All lines in the records that carry the string "定义如下" are to be shown.

(Extracted material)

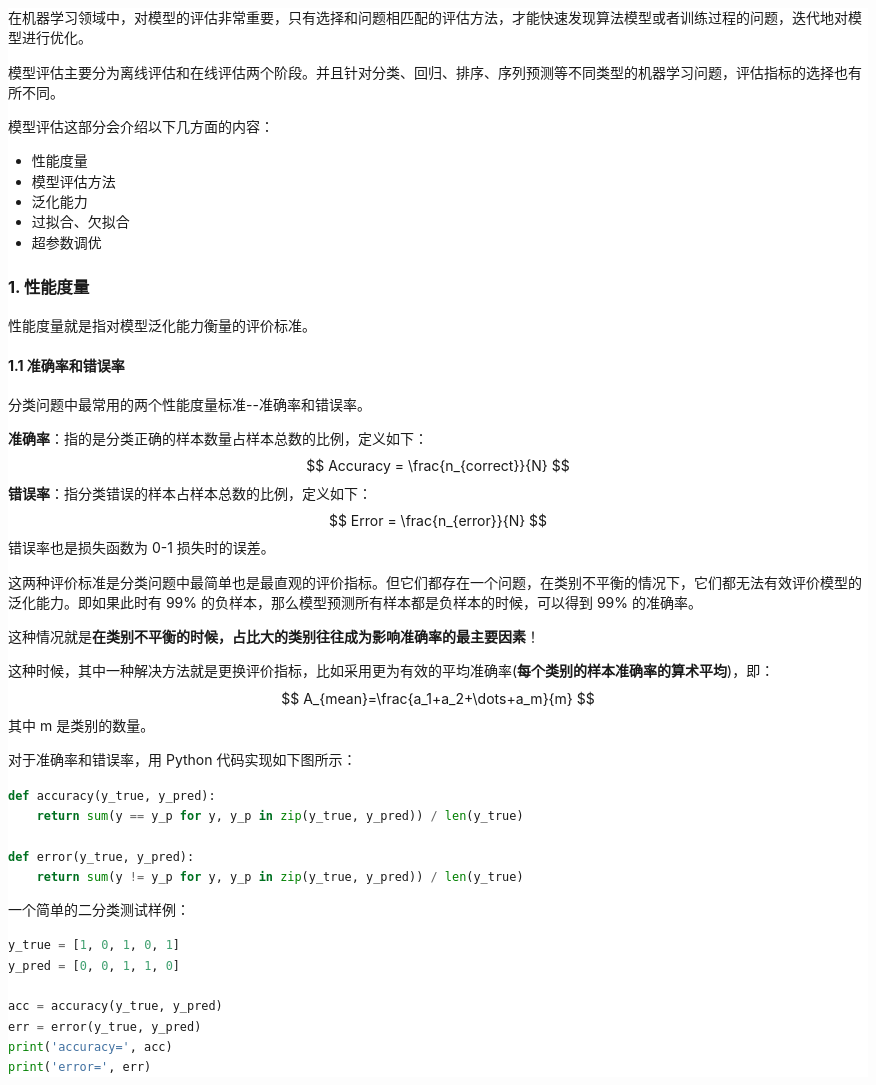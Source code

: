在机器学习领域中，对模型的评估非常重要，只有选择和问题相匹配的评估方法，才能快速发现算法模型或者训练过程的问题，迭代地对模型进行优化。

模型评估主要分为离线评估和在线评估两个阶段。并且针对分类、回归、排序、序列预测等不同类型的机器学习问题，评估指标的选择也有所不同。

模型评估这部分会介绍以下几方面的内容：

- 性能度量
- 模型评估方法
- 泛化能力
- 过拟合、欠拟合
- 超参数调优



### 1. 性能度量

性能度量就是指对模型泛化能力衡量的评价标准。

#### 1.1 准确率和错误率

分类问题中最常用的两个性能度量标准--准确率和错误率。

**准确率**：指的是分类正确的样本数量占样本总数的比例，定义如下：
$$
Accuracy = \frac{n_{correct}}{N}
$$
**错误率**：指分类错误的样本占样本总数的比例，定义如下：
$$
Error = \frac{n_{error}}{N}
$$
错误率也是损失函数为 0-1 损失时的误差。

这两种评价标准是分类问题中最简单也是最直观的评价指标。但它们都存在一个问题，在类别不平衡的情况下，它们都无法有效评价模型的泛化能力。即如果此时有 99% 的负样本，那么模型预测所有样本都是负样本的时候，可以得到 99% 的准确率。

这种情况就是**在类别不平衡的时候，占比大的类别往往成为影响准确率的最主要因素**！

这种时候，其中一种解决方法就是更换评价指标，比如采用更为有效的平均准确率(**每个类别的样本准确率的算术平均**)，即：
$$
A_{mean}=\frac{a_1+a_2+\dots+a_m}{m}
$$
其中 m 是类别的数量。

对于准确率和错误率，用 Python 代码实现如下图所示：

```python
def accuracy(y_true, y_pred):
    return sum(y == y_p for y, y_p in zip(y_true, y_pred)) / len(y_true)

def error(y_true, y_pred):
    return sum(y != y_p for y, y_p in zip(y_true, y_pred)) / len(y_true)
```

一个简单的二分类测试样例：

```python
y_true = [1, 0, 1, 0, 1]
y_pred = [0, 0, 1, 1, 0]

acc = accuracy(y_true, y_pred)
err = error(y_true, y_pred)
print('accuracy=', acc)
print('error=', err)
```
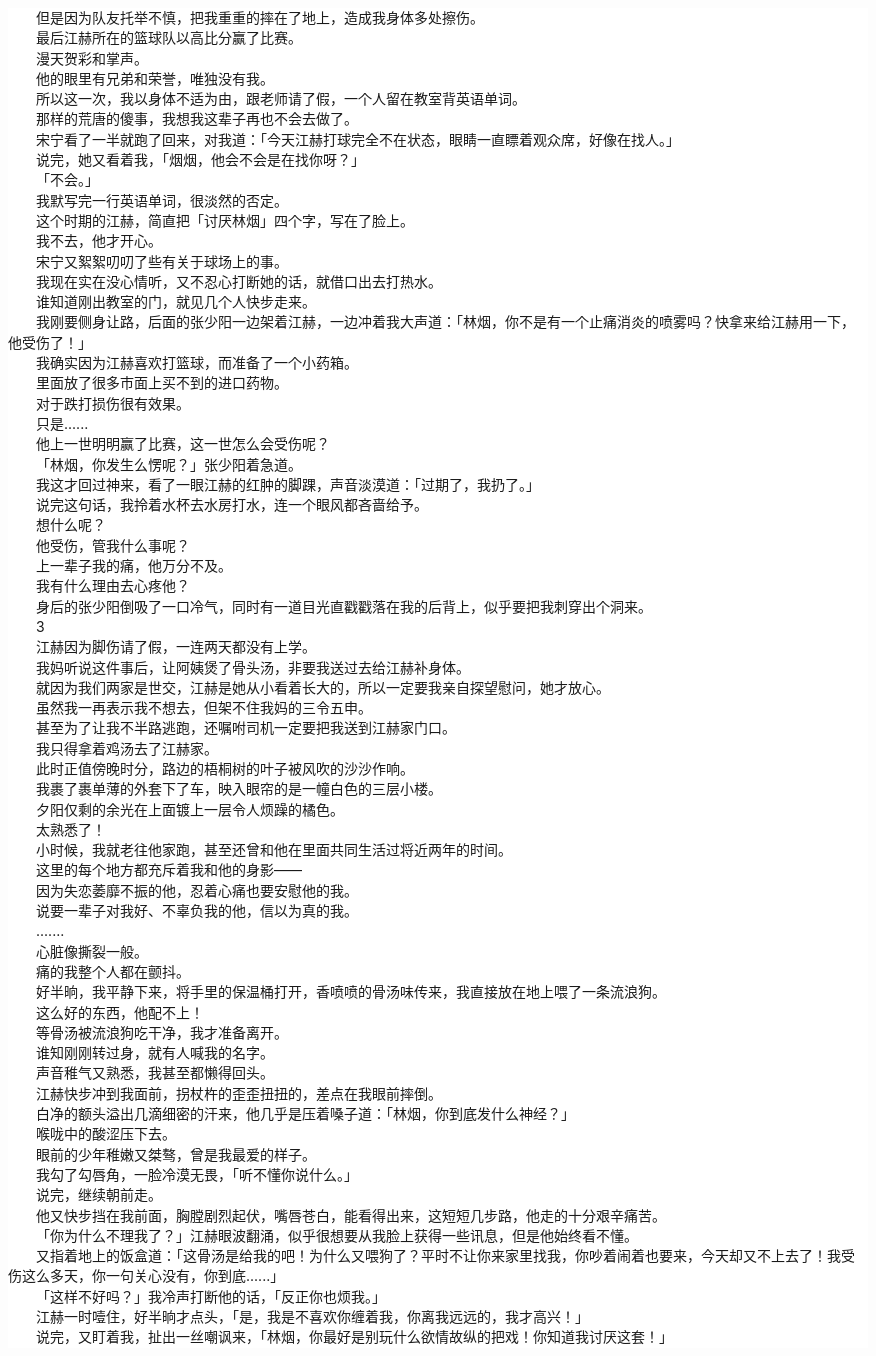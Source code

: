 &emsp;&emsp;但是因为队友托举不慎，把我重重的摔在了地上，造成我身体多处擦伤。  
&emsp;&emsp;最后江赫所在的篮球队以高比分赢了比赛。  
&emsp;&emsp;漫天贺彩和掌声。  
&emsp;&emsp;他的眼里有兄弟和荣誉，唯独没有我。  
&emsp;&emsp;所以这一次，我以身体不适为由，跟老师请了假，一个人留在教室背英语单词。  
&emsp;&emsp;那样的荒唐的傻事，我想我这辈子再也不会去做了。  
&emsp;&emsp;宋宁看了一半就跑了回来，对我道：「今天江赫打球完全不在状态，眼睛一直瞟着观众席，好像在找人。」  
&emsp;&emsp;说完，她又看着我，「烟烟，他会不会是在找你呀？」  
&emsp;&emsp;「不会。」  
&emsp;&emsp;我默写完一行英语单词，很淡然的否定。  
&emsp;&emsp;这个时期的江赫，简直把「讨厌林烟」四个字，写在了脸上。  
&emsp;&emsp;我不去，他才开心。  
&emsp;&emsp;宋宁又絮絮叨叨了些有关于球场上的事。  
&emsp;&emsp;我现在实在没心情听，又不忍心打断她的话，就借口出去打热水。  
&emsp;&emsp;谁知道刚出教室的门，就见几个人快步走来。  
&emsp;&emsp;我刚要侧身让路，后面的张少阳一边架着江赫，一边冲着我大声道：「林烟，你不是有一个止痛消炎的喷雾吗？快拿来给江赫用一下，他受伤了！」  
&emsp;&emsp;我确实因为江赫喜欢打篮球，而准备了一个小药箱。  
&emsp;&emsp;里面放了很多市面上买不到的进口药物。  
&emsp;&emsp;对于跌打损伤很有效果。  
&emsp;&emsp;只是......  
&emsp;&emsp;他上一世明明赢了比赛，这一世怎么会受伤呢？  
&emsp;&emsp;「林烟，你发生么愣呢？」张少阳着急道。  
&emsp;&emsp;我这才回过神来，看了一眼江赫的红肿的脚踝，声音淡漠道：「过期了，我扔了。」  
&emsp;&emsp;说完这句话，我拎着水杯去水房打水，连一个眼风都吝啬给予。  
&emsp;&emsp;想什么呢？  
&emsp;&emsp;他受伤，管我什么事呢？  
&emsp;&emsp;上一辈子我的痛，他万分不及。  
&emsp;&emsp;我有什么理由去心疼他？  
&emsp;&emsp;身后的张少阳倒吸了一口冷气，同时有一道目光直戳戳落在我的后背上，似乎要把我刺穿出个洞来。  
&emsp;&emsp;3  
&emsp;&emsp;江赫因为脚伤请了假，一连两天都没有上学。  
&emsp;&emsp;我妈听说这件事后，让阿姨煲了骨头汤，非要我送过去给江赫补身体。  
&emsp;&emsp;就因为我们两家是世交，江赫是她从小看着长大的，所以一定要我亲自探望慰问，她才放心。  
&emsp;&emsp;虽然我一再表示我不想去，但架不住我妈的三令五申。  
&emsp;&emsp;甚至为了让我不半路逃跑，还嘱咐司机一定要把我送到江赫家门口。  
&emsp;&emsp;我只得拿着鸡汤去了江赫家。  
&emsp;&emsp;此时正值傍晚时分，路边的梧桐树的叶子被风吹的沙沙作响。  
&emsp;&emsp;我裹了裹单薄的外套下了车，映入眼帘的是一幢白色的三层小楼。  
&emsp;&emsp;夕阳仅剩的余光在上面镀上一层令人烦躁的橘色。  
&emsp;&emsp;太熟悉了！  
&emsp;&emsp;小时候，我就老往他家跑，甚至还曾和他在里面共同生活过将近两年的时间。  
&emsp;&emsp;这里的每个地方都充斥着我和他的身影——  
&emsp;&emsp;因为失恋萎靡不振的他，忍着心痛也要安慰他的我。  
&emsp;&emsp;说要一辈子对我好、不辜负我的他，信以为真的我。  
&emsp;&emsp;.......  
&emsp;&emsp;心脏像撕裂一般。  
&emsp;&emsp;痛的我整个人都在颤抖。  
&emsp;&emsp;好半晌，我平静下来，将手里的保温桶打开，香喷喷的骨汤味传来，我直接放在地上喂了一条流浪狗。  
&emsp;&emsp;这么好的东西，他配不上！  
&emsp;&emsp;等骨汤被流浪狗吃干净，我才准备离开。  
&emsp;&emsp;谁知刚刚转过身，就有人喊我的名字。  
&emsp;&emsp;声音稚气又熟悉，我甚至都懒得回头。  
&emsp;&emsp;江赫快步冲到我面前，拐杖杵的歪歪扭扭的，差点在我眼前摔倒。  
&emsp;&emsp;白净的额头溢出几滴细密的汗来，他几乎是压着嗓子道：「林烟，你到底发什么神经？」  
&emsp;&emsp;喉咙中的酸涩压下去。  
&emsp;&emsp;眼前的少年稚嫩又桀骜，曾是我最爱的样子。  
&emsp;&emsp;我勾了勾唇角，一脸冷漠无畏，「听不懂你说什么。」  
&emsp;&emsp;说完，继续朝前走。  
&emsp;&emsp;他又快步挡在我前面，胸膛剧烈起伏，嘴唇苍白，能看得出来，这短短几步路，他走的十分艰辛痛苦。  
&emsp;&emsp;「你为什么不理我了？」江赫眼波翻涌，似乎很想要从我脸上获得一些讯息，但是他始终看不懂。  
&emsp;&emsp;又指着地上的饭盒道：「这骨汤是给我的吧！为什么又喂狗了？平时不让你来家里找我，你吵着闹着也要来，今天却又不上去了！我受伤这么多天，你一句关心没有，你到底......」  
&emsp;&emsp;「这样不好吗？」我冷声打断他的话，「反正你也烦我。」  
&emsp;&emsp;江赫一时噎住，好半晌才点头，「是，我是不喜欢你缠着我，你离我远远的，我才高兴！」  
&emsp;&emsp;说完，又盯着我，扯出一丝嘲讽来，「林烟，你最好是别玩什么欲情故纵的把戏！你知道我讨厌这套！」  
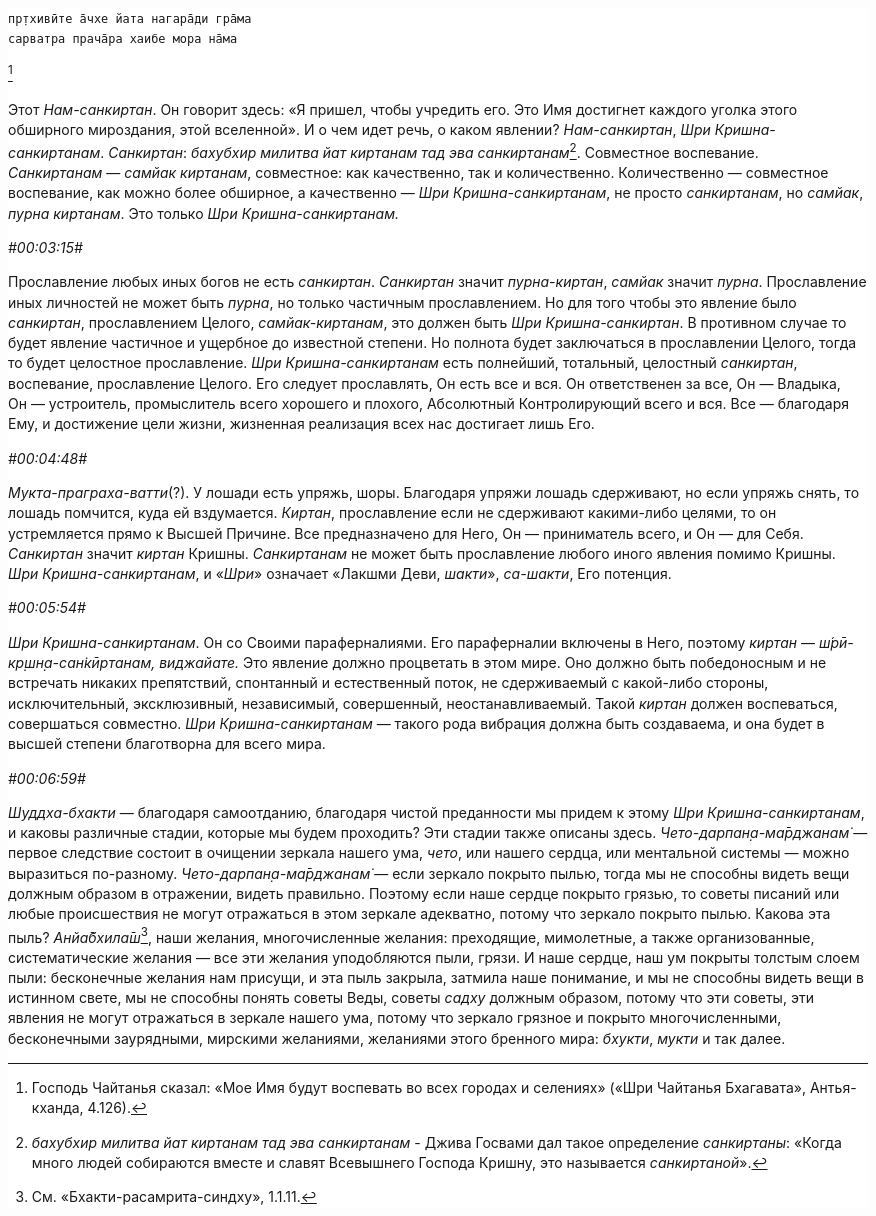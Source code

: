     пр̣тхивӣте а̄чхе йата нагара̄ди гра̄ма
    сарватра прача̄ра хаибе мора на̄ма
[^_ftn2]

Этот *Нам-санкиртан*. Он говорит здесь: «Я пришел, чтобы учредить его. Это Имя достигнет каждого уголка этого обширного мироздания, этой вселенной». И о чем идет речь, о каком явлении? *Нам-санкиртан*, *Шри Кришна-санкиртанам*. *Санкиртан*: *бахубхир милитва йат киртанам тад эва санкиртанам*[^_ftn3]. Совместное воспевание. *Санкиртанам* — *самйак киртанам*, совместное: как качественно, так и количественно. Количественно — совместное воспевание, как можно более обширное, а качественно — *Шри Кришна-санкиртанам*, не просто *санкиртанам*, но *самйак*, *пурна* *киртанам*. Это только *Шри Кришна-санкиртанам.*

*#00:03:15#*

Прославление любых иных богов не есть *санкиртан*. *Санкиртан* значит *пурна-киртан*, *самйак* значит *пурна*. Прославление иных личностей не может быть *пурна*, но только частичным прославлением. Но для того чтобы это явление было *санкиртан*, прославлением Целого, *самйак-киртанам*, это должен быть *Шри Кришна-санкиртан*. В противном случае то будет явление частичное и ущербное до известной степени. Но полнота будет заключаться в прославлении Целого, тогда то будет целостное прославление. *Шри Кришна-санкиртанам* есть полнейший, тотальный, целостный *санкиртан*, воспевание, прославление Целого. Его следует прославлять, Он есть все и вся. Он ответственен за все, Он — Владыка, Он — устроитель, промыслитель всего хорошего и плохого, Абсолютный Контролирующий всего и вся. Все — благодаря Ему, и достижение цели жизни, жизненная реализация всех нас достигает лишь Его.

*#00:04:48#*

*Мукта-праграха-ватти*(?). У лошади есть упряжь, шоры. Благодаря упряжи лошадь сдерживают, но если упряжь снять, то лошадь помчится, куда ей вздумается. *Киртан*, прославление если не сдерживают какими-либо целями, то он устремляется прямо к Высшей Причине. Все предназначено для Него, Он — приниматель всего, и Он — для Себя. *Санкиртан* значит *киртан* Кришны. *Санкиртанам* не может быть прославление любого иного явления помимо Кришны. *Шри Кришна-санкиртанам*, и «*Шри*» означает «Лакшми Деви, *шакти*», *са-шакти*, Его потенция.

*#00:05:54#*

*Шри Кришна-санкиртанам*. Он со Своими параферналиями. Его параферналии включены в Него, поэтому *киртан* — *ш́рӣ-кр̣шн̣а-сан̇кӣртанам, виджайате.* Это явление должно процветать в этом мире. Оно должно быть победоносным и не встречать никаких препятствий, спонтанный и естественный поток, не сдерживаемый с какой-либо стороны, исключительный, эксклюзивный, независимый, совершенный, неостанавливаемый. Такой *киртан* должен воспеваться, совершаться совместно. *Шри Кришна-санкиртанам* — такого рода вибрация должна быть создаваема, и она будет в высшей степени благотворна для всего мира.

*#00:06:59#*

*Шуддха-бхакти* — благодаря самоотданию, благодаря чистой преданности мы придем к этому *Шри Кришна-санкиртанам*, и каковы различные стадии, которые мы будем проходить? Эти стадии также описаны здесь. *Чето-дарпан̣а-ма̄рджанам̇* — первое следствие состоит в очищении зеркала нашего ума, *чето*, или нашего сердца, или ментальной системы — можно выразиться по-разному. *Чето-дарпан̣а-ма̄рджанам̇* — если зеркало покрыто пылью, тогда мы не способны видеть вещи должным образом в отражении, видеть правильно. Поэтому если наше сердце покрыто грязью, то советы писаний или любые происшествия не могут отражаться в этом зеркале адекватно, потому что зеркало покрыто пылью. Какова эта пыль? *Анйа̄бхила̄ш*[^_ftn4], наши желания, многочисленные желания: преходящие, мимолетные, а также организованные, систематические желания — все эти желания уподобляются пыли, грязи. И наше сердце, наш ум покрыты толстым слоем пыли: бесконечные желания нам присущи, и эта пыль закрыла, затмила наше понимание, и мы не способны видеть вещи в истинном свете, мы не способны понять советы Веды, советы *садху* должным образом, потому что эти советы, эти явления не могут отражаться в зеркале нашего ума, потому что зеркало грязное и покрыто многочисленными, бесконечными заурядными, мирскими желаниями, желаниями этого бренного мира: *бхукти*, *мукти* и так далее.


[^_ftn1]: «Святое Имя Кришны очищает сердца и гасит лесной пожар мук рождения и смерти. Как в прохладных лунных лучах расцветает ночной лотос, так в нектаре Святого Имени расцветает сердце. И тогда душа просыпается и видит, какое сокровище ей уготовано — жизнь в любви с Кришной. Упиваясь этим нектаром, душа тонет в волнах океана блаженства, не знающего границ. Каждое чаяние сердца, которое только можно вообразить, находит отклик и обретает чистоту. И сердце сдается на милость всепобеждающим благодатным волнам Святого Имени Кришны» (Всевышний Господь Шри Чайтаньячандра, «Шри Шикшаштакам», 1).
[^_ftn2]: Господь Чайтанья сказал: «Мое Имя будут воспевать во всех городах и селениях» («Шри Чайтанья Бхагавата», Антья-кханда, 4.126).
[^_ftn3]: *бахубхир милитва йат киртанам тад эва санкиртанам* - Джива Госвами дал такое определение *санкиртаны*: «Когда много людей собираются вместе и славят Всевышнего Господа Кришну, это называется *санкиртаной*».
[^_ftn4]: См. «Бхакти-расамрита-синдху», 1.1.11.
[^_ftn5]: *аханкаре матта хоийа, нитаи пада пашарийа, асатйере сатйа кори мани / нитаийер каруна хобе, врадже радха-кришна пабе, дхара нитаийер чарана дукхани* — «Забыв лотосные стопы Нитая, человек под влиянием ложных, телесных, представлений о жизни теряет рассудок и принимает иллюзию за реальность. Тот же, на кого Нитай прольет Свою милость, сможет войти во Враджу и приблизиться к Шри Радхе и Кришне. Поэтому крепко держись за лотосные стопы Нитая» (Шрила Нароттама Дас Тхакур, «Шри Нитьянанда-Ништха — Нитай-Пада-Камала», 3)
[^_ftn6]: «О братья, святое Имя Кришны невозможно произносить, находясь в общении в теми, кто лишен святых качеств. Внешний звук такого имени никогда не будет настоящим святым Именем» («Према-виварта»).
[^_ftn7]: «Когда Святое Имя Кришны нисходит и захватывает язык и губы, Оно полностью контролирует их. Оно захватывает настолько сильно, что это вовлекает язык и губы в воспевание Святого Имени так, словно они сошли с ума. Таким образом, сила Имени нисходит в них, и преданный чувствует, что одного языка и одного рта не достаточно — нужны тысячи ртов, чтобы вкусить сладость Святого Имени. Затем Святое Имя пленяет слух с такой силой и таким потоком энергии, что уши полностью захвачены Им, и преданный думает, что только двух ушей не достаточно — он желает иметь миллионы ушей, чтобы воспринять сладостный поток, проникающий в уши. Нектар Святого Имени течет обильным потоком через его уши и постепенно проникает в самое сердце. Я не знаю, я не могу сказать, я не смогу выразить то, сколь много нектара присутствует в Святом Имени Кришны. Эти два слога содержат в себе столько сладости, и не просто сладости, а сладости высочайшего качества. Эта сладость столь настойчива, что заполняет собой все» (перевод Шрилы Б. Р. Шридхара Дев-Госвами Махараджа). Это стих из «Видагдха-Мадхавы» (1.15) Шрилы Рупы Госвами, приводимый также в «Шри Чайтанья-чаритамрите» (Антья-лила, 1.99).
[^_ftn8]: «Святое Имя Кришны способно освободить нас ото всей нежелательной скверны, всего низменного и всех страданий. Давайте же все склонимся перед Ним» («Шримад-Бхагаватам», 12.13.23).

(End Extracted material)

> [Response below]
**准确率**：指的是分类正确的样本数量占样本总数的比例，定义如下：
**错误率**：指分类错误的样本占样本总数的比例，定义如下：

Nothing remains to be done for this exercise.